Der Held der Geschichte, Major von Tellheim, war als preußischer Offizier in Sachsen für die Eintreibung von Steuergeldern zuständig. Das Geld war zunächst nicht aufzutreiben. Nun ist Tellheim, unüblich bei Offizieren, ein grundlegend netter Mensch. Er streckt das Geld vor. Wenn es um Geld und Machtverhältnisse geht, ist allerdings Vorsicht angebracht und die läßt Tellheim nicht walten. So kommt durch Geschwätz und Gerüchte der Verdacht auf, er habe sich bestechen lassen, um eine niedrigere Steuersumme für Sachsen herauszuschlagen, also: seinen König betrogen. Er wird entlassen. Tief in seiner Ehre gekränkt, sitzt er nun in einem Gasthaus in Berlin und hat das Gefühl, keine Zukunft mehr zu haben. Dieses Gefühl wird nicht geteilt von seinem Diener Just und auch nicht von seinem ehemaligen Wachtmeister Werner, die ihren Major kennen, aber nicht wissen, wie sie einen so ehrpusseligen Dienstherrn wieder von der Palme runterbringen können.
Eine ganz andere Ansicht vertritt aber auch ein gewisses Fräulein von Barnhelm, gebürtige Sächsin, mit der der Major verlobt ist. Sie liebt ihren dickschädeligen Major und deshalb reist sie ihm zusammen mit ihrer Zofe Franziska kurzerhand nach, um ihm ihre Ansicht klarzumachen.
All diese Dinge entwickeln sich sehr langsam. Zuschauerinnen und Zuschauer haben kein Vorwissen. Tellheim wird vorgestellt, in seiner ganzen Integrität und Menschenfreundlichkeit und mit seinem dicken Sparren, die Ehre betreffend. Erst im dritten Akt erfahren wir, warum er überhaupt so durchhängt. Aber da mögen wir ihn schon.
Und wir mögen Minna, die an Beredsamkeit und Ideenreichtum alles aufbietet, was man nur aufbieten kann, um die Welt wieder in Ordnung zu bringen. Just, Werner und Franziska, mit wenigen weiteren Nebenfiguren, stellen sozusagen die geltende Weltordnung dar, da sie immer fragen, darf man denn das? Darf man sowas sagen?

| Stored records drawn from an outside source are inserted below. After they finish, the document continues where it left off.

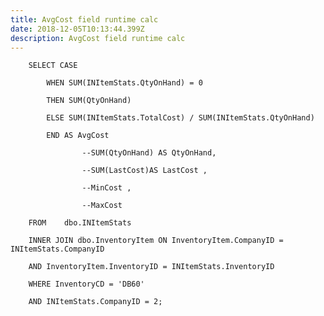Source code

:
 ```yaml
---
title: AvgCost field runtime calc
date: 2018-12-05T10:13:44.399Z
description: AvgCost field runtime calc
---
```

```
    SELECT CASE 
```

```
		WHEN SUM(INItemStats.QtyOnHand) = 0 
```

```
		THEN SUM(QtyOnHand)
```

```
		ELSE SUM(INItemStats.TotalCost) / SUM(INItemStats.QtyOnHand)
```

```
		END AS AvgCost
```

```
                --SUM(QtyOnHand) AS QtyOnHand,
```

```
                --SUM(LastCost)AS LastCost ,
```

```
                --MinCost ,
```

```
                --MaxCost
```

```
	FROM    dbo.INItemStats
```

```
    INNER JOIN dbo.InventoryItem ON InventoryItem.CompanyID = INItemStats.CompanyID
```

```
    AND InventoryItem.InventoryID = INItemStats.InventoryID
```

```
    WHERE InventoryCD = 'DB60'
```

```
    AND INItemStats.CompanyID = 2;
```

Sowas denken? Über König und Vaterland? Übers Private und Politische? Darf ein Fräulein so vorwitzig sein und so schamlos nach ihrem Kerl angeln?
Darf sie, denn das Fräulein hat genau die richtige Vorstellung von einer ausgewogenen Weltordnung, in der sich Ehre und Liebe, Privates und Öffentliches, Könige und Offiziere, Männer und Frauen die Waage halten. Es wird argumentiert, was das Zeug hält. Jedes Wort, und es werden ganz, ganz viele gemacht, sitzt. Es ist ein Weltentwurf, der hier vorgestellt wird. Diese Welt ist verflixt attraktiv, wenn man so darüber nachdenkt und genau das soll man ja.
Bestimmt keine leichte Kost und nicht leicht verdaulich. Es ist ein Fünf-Gänge-Menu, in dem alle Gerichte und jedes Gewürz aufeinander abgestimmt sind. Man muß sich schon drauf einlassen.
Aber am Ende, wenn Franziska zu Werner hinübertrippelt und vermeintlich treuherzig fragt, ' Herr Wachtmeister - braucht Er denn keine Wachtmeisterin?' dann sind wir einfach selig. Und wenn Werner nur vier Sätze später die berühmten Schlußworte spricht: 'Über zehn Jahr ist Sie Frau Generalin - oder Witwe.', dann lachen wir.
So wollte Lessing das auch. Schließlich ist es eine Komödie.